In fact, Q and his Los Angeles-headquarters second-in-command, Donald (``Doc'') Dennis, a suspected East Coast Crip, often displayed considerable long-distance ``savviness,'' according to Assistant U.S. Attorney Jeffrey Johnson. ``They called to question the amount of receipts coming in. They discussed how much crack was in the city. They discussed cooking agents. And they didn't keep books.''

However, in April 1993, just as Q was getting started in Birmingham, the FBI launched the probe that led to the network's systematic dismantlement--its ``takedown,'' in the parlance of narcotics cops. First Denver was shut down, then Cleveland and last, in a surprise raid that had the suspects fleeing just minutes before the police arrived, Birmingham. The technique of ``letting it walk''--allowing drug shipments and couriers to proceed unhindered in order to keep suspected criminals ignorant of a wiretap--was used at every location. ``That strategy was the key,'' says lead investigator Steven Gomez. ``To the very end, they never knew.''

Birmingham's Renee Stephens remains at large. But Dink Slaughter and Drak Neal were followed home and arrested in Los Angeles. The Seattle team was jailed. Second-in-command Doc Dennis surrendered to a swat team in Burbank, California, without incident. And when Q himself was summoned to visit his parole officer--he once served time on a previous drug offense--he found FBI agents waiting for him. Finally, after 15 months on the run, Cleveland's M.J. Lee was also captured early this month in Chino Hills, California.

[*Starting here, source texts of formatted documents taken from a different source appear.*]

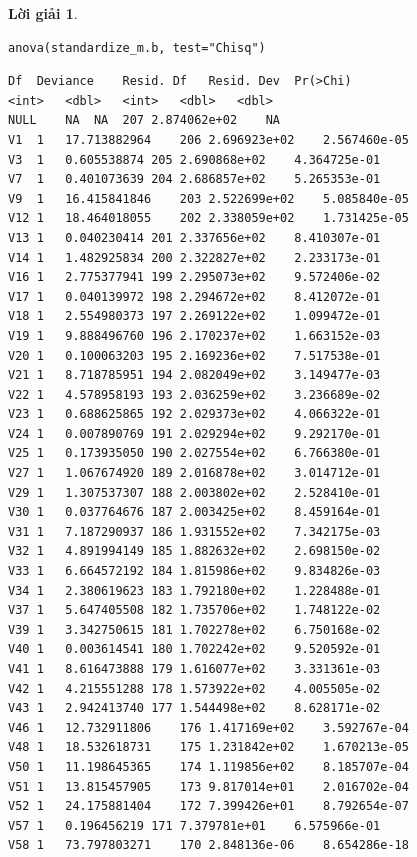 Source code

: \documentclass[14pt, a4paper]{article}
\theoremstyle{sltheorem}
\theoremstyle{soltheorem}
\newtheorem*{loigiai}{Lời giải}
\begin{document}
\begin{loigiai}
    \begin{verbatim}
anova(standardize_m.b, test="Chisq")
    \end{verbatim}

    \begin{verbatim}
Df	Deviance	Resid. Df	Resid. Dev	Pr(>Chi)
<int>	<dbl>	<int>	<dbl>	<dbl>
NULL	NA	NA	207	2.874062e+02	NA
V1	1	17.713882964	206	2.696923e+02	2.567460e-05
V3	1	0.605538874	205	2.690868e+02	4.364725e-01
V7	1	0.401073639	204	2.686857e+02	5.265353e-01
V9	1	16.415841846	203	2.522699e+02	5.085840e-05
V12	1	18.464018055	202	2.338059e+02	1.731425e-05
V13	1	0.040230414	201	2.337656e+02	8.410307e-01
V14	1	1.482925834	200	2.322827e+02	2.233173e-01
V16	1	2.775377941	199	2.295073e+02	9.572406e-02
V17	1	0.040139972	198	2.294672e+02	8.412072e-01
V18	1	2.554980373	197	2.269122e+02	1.099472e-01
V19	1	9.888496760	196	2.170237e+02	1.663152e-03
V20	1	0.100063203	195	2.169236e+02	7.517538e-01
V21	1	8.718785951	194	2.082049e+02	3.149477e-03
V22	1	4.578958193	193	2.036259e+02	3.236689e-02
V23	1	0.688625865	192	2.029373e+02	4.066322e-01
V24	1	0.007890769	191	2.029294e+02	9.292170e-01
V25	1	0.173935050	190	2.027554e+02	6.766380e-01
V27	1	1.067674920	189	2.016878e+02	3.014712e-01
V29	1	1.307537307	188	2.003802e+02	2.528410e-01
V30	1	0.037764676	187	2.003425e+02	8.459164e-01
V31	1	7.187290937	186	1.931552e+02	7.342175e-03
V32	1	4.891994149	185	1.882632e+02	2.698150e-02
V33	1	6.664572192	184	1.815986e+02	9.834826e-03
V34	1	2.380619623	183	1.792180e+02	1.228488e-01
V37	1	5.647405508	182	1.735706e+02	1.748122e-02
V39	1	3.342750615	181	1.702278e+02	6.750168e-02
V40	1	0.003614541	180	1.702242e+02	9.520592e-01
V41	1	8.616473888	179	1.616077e+02	3.331361e-03
V42	1	4.215551288	178	1.573922e+02	4.005505e-02
V43	1	2.942413740	177	1.544498e+02	8.628171e-02
V46	1	12.732911806	176	1.417169e+02	3.592767e-04
V48	1	18.532618731	175	1.231842e+02	1.670213e-05
V50	1	11.198645365	174	1.119856e+02	8.185707e-04
V51	1	13.815457905	173	9.817014e+01	2.016702e-04
V52	1	24.175881404	172	7.399426e+01	8.792654e-07
V57	1	0.196456219	171	7.379781e+01	6.575966e-01
V58	1	73.797803271	170	2.848136e-06	8.654286e-18
        
    \end{verbatim}


\end{loigiai}
\end{document}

So far, none has turned evidence against the others, though all except the newly apprehended Lee have pleaded guilty. Defense attorneys are arguing that Q's was ``a loose confederation of friends who lived in gang neighborhoods who got to know each other,'' a claim they hope will help their planned appeal. As it is, at their sentencing next month, the defendants could each receive 20 to 33 years in federal prison. Law enforcers are proud of having bagged one set of drug entrepreneurs. Now, there are only about 100 more to go.